The Mosaic Co. says weak international demand for its crop nutrients has hurt sales volumes, which may not pick up until 2013.
The Plymouth, Minn.-based company, which sells phosphate and potash, lowered its second-quarter production guidance and tightened its price forecast as a result.
Shares of the company fell more than 4 percent in after-hours trading on the news.
Mosaic said international crop nutrient market demand has fallen as distributors are holding off on purchases to avoid price risk. The company believes this demand is simply delayed, but said sales volumes may not pick up until 2013.

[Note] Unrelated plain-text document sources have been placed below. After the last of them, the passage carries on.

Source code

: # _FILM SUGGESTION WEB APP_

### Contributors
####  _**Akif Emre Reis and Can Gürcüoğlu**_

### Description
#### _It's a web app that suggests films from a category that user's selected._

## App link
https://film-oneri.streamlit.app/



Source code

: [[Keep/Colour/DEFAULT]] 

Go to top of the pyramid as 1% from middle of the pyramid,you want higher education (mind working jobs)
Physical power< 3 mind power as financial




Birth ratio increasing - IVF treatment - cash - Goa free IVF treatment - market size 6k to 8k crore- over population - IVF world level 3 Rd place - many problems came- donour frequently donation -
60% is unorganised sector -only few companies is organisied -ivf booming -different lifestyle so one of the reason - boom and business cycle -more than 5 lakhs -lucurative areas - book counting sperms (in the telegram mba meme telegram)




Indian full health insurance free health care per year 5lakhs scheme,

The company had previously forecast second-quarter potash volumes of 1.6 million to 1.9 million metric tons, which already excluded shipments to India and China. Mosaic now forecasts shipments in the range of 1.3 million to 1.4 million metric tons, as other international buyers have followed suit and held off on purchases.

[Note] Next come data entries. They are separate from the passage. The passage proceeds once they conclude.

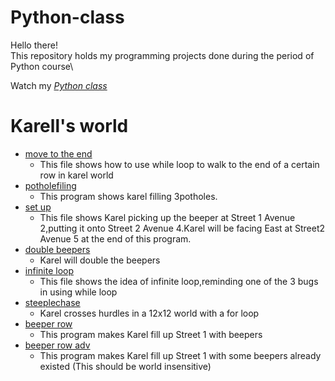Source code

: # Python-class
Hello there!\
This repository holds my programming projects done during the period of Python course\

Watch my *[Python class](https://github.com/jiayang24/Python-class/tree/main/Python%20class/SC001_workshop)*
# Karell's world
* [move to the end](https://github.com/jiayang24/Python-class/blob/main/Python%20class/SC001_workshop/SC001_lecture01/MoveToTheEnd.py)
  * This file shows how to use while loop to walk to the end of a certain row in karel world
* [potholefiling](https://github.com/jiayang24/Python-class/blob/main/Python%20class/SC001_workshop/SC001_lecture01/PotholeFilling.py)
  * This program shows karel filling 3potholes.
* [set up](https://github.com/jiayang24/Python-class/blob/main/Python%20class/SC001_workshop/SC001_lecture01/StepUp.py)
  * This file shows Karel picking up the beeper at Street 1 Avenue 2,putting it onto Street 2 Avenue 4.Karel will be facing East at Street2 Avenue 5 at the end of this program.
* [double beepers](link)
  * Karel will double the beepers
* [infinite loop](link)
  * This file shows the idea of infinite loop,reminding one of the 3 bugs in using while loop
* [steeplechase](link)
  *  Karel crosses hurdles in a 12x12 world with a for loop 
* [beeper row](link)
  * This program makes Karel fill up Street 1 with beepers
* [beeper row adv](link)
  * This program makes Karel fill up
Street 1 with some beepers already
existed
(This should be world insensitive)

The company expects its phosphate volume to be in the range of 2.9 million to 3.1 million metric tons, down from its prior forecast of 3 million to 3.4 million metric tons.
Prices for both products are expected to be at the higher end of their projected ranges.
Jim Prokopanko, President and CEO of Mosaic, said that long-term demand for crop nutrients remains strong and this international weakness comes in spite of very strong demand in North America.
Mosaic also said Tuesday that it is decreasing the amount of unrecognized tax benefits reported on its balance sheet by $200 million in the second quarter due to the resolution of tax audit activity. As a result, it now expects its tax rate for 2013 will be in the mid-teens
The company made the announcement ahead of a presentation at the Dahlman Rose & Co. Global Metals, Mining Materials Conference in New York City on Wednesday.
Shares of the company fell $2.28 to $48.47 in after-hours trading. They fell 38 cents to close regular trading at $50.57 before it released the updated guidance.